Kingship was perceived as a manifestation of divinity. The king was not only the shadow of God
on Earth but also God incarnate. Keshavdas projected his patron as the incarnation of Vishnu.
Another important contribution of the poets was the secularization of kingship in Medieval India.
The Mughal emperors could be incorporated within the Hindu pantheon as God’s incarnate.
Keshavdas who lived in a court propagating Vaishnavism applied religious and mythological
attributes to Jahangir. The Mughal emperor also permitted the use of such images which might
have percolated down through the different social circles in the language of the masses.

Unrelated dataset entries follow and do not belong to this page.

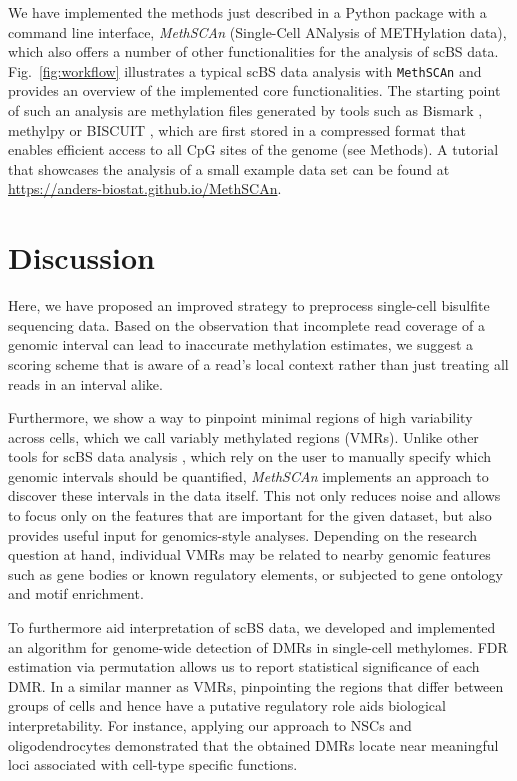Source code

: \documentclass[10pt]{article}
\begin{document}
We have implemented the methods just described in a Python package with a command line interface, \textit{MethSCAn} (Single-Cell ANalysis of METHylation data), which also offers a number of other functionalities for the analysis of scBS data. 
Fig.~\ref{fig:workflow} illustrates a typical scBS data analysis with \texttt{MethSCAn} and provides an overview of the implemented core functionalities.
The starting point of such an analysis are methylation files generated by tools such as Bismark \citep{bismark}, methylpy \citep{methylpy} or BISCUIT \citep{biscuit}, which are first stored in a compressed format that enables efficient access to all CpG sites of the genome (see Methods).
A tutorial that showcases the analysis of a small example data set can be found at \url{https://anders-biostat.github.io/MethSCAn}.


\section*{Discussion}

Here, we have proposed an improved strategy to preprocess single-cell bisulfite sequencing data.
Based on the observation that incomplete read coverage of a genomic interval can lead to inaccurate methylation estimates, we suggest a scoring scheme that is aware of a read's local context rather than just treating all reads in an interval alike. 

Furthermore, we show a way to pinpoint minimal regions of high variability across cells, which we call variably methylated regions (VMRs).
Unlike other tools for scBS data analysis \citep{kapourani2019melissa, kapourani2021scmet, danese2021episcanpy}, which rely on the user to manually specify which genomic intervals should be quantified, \textit{MethSCAn} implements an approach to discover these intervals in the data itself. This not only reduces noise and allows to focus only on the features that are important for the given dataset, but also provides useful input for genomics-style analyses.
Depending on the research question at hand, individual VMRs may be related to nearby genomic features such as gene bodies or known regulatory elements, or subjected to gene ontology and motif enrichment.

To furthermore aid interpretation of scBS data, we developed and implemented an algorithm for genome-wide detection of DMRs in single-cell methylomes.
FDR estimation via permutation allows us to report statistical significance of each DMR.
In a similar manner as VMRs, pinpointing the regions that differ between groups of cells and hence have a putative regulatory role aids biological interpretability.
For instance, applying our approach to NSCs and oligodendrocytes demonstrated that the obtained DMRs locate near meaningful loci associated with cell-type specific functions.
\end{document}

Braj poems furnish details about the role of kings and nobles and about imperial and regional
polities. Some of the facts available in these narratives may not be recorded in other sources
and therefore may not be verified, but these poets were eye-witnesses to the historical
developments and their perspectives were different from that of the Persian chronicles. The
formulation of Akbar’s imperial authority demanded excluding his initiatives to negotiate with Bir
Singh in Persian sources, but it was essential for Keshavdas to register these proceedings to
elevate his patron’s image. Thus, despite being poetic in style they read like historical chronicles
and defy the notion of premodern India remaining ahistorical.
BIBLIOGRAPHY
Sandhya Sharma - Literature, Culture and History in Mughal North India 1550 – 1800
Allison Busch - Poetry of Kings: The Classical Hindi Literature of Mughal India.
Allison Busch - Literary Responses to the Mughal Imperium: The Historical Poems of
Keshavdas
Allison Busch - Braj Beyond Braj: Classical Hindi in the Mughal World
Allison Busch - Brajbhasha Poets at the Mughal Court
Stuart McGregor- The Progress of Hindi, Part 1 The Development of a Transregional Idiom in
Sheldon Pollock: Literary Cultures in History.